Task objective: In the entries below, find the line with "INSTALAÇÃO PARA QUALQUER" and the line with "Adicionar Repositório Cognix". Reproduce those two lines and every line between them exactly, and nothing more.

═══ Data for the task ═══

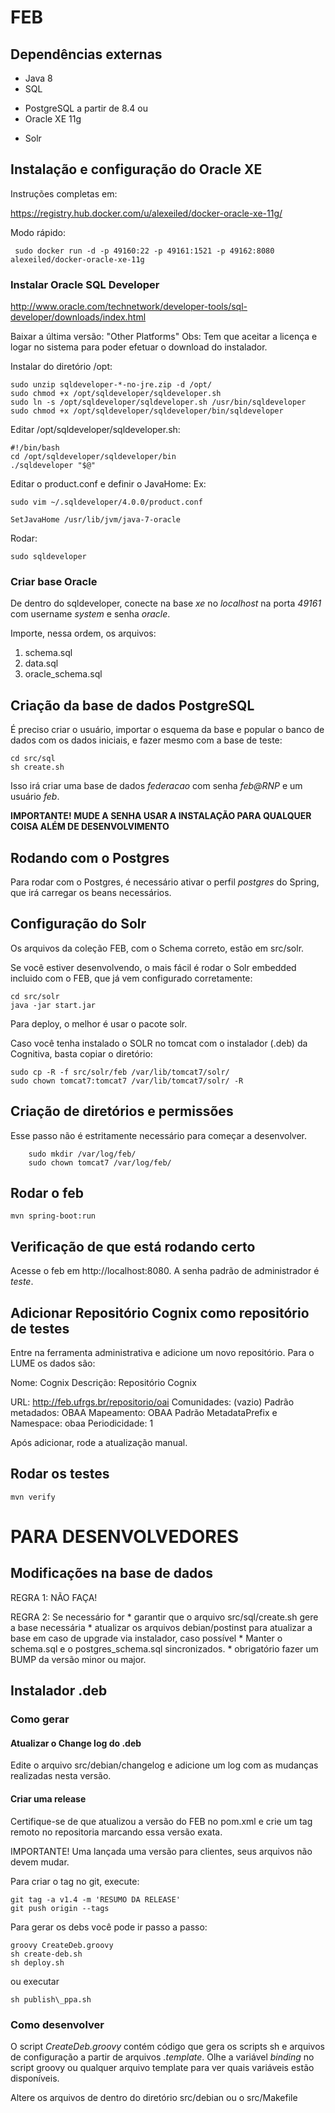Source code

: FEB
====================================================

Dependências externas
----------------------------------------------------
* Java 8 
* SQL
 - PostgreSQL a partir de 8.4
 ou
 - Oracle XE 11g
* Solr

Instalação e configuração do Oracle XE
-----------------------------------------------------------
Instruções completas em:

https://registry.hub.docker.com/u/alexeiled/docker-oracle-xe-11g/

Modo rápido:

```
 sudo docker run -d -p 49160:22 -p 49161:1521 -p 49162:8080 alexeiled/docker-oracle-xe-11g
```

### Instalar Oracle SQL Developer ###
http://www.oracle.com/technetwork/developer-tools/sql-developer/downloads/index.html

Baixar a última versão: "Other Platforms"
Obs: Tem que aceitar a licença e logar no sistema para poder efetuar o download do instalador.

Instalar do diretório /opt:

```
sudo unzip sqldeveloper-*-no-jre.zip -d /opt/
sudo chmod +x /opt/sqldeveloper/sqldeveloper.sh
sudo ln -s /opt/sqldeveloper/sqldeveloper.sh /usr/bin/sqldeveloper
sudo chmod +x /opt/sqldeveloper/sqldeveloper/bin/sqldeveloper
```

Editar /opt/sqldeveloper/sqldeveloper.sh:

```
#!/bin/bash
cd /opt/sqldeveloper/sqldeveloper/bin
./sqldeveloper "$@"
```

Editar o product.conf e definir o JavaHome:
Ex:

```
sudo vim ~/.sqldeveloper/4.0.0/product.conf

SetJavaHome /usr/lib/jvm/java-7-oracle
```

Rodar:
```
sudo sqldeveloper
```

### Criar base Oracle ###

De dentro do sqldeveloper, conecte na base _xe_ no _localhost_
na porta _49161_ com username _system_ e senha _oracle_.

Importe, nessa ordem, os arquivos:
  1. schema.sql
  2. data.sql
  3. oracle\_schema.sql


Criação da base de dados PostgreSQL
----------------------------------------------------

É preciso criar o usuário, importar o esquema da base
e popular o banco de dados com os dados iniciais, e fazer 
mesmo com a base de teste:

```
cd src/sql
sh create.sh
```

Isso irá criar uma base de dados *federacao* com senha
*feb@RNP* e um usuário *feb*.

**IMPORTANTE! MUDE A SENHA USAR A INSTALAÇÃO PARA QUALQUER
COISA ALÉM DE DESENVOLVIMENTO**

## Rodando com o Postgres ##

Para rodar com o Postgres, é necessário ativar o perfil
_postgres_ do Spring, que irá carregar os beans necessários.

Configuração do Solr
----------------------------------------------------
Os arquivos da coleção FEB, com o Schema correto,
estão em src/solr.

Se você estiver desenvolvendo, o mais fácil é rodar
o Solr embedded incluido com o FEB, que já vem configurado
corretamente:

```
cd src/solr
java -jar start.jar
```

Para deploy, o melhor é usar o pacote solr.

Caso você tenha instalado o SOLR no tomcat com o
instalador (.deb) da Cognitiva, basta copiar 
o diretório:

```
sudo cp -R -f src/solr/feb /var/lib/tomcat7/solr/
sudo chown tomcat7:tomcat7 /var/lib/tomcat7/solr/ -R
```

Criação de diretórios e permissões
----------------------------------------------------
Esse passo não é estritamente necessário para começar
a desenvolver.

```
	sudo mkdir /var/log/feb/
	sudo chown tomcat7 /var/log/feb/
```

Rodar o feb
----------------------------------------------------

```
mvn spring-boot:run
```

Verificação de que está rodando certo
-----------------------------------------------------------

Acesse o feb em http://localhost:8080.
A senha padrão de administrador é *teste*.



Adicionar Repositório Cognix como repositório de testes
--------------------------------------------------------

Entre na ferramenta administrativa e adicione um novo repositório.
Para o LUME os dados são:

Nome: Cognix
Descrição: Repositório Cognix

URL: http://feb.ufrgs.br/repositorio/oai
Comunidades: (vazio)
Padrão metadados: OBAA
Mapeamento: OBAA Padrão
MetadataPrefix e Namespace: obaa
Periodicidade: 1

Após adicionar, rode a atualização manual.


Rodar os testes
---------------------------------------------------
```
mvn verify
```



PARA DESENVOLVEDORES
====================================================

Modificações na base de dados
---------------------------------------------------

REGRA 1: NÃO FAÇA!

REGRA 2: Se necessário for
	* garantir que o arquivo src/sql/create.sh gere a
base necessária
	* atualizar os arquivos debian/postinst para atualizar
a base em caso de upgrade via instalador, caso possível
	* Manter o schema.sql e o postgres\_schema.sql sincronizados.
	* obrigatório fazer um BUMP da versão minor ou major.


Instalador .deb
---------------------------------------------------
### Como gerar

#### Atualizar o Change log do .deb

Edite o arquivo src/debian/changelog e
adicione um log com as mudanças realizadas nesta versão.

#### Criar uma release

Certifique-se de que atualizou a versão do FEB
no pom.xml e crie um tag remoto no repositoria
marcando essa versão exata.

IMPORTANTE! Uma lançada uma versão para clientes,
seus arquivos não devem mudar.

Para criar o tag no git, execute:

```
git tag -a v1.4 -m 'RESUMO DA RELEASE'
git push origin --tags
```



Para gerar os debs você pode ir passo a passo:

```
groovy CreateDeb.groovy
sh create-deb.sh
sh deploy.sh
```

ou executar 

```
sh publish\_ppa.sh
```

### Como desenvolver

O script *CreateDeb.groovy* contém código que gera os scripts sh
e arquivos de configuração a partir de arquivos *.template*.
Olhe a variável *binding* no script groovy ou qualquer
arquivo template para ver quais variáveis estão disponíveis.

Altere os arquivos de dentro do diretório src/debian ou o 
src/Makefile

═══

Solved exercise:
**IMPORTANTE! MUDE A SENHA USAR A INSTALAÇÃO PARA QUALQUER
COISA ALÉM DE DESENVOLVIMENTO**

## Rodando com o Postgres ##

Para rodar com o Postgres, é necessário ativar o perfil
_postgres_ do Spring, que irá carregar os beans necessários.

Configuração do Solr
----------------------------------------------------
Os arquivos da coleção FEB, com o Schema correto,
estão em src/solr.

Se você estiver desenvolvendo, o mais fácil é rodar
o Solr embedded incluido com o FEB, que já vem configurado
corretamente:

```
cd src/solr
java -jar start.jar
```

Para deploy, o melhor é usar o pacote solr.

Caso você tenha instalado o SOLR no tomcat com o
instalador (.deb) da Cognitiva, basta copiar 
o diretório:

```
sudo cp -R -f src/solr/feb /var/lib/tomcat7/solr/
sudo chown tomcat7:tomcat7 /var/lib/tomcat7/solr/ -R
```

Criação de diretórios e permissões
----------------------------------------------------
Esse passo não é estritamente necessário para começar
a desenvolver.

```
	sudo mkdir /var/log/feb/
	sudo chown tomcat7 /var/log/feb/
```

Rodar o feb
----------------------------------------------------

```
mvn spring-boot:run
```

Verificação de que está rodando certo
-----------------------------------------------------------

Acesse o feb em http://localhost:8080.
A senha padrão de administrador é *teste*.



Adicionar Repositório Cognix como repositório de testes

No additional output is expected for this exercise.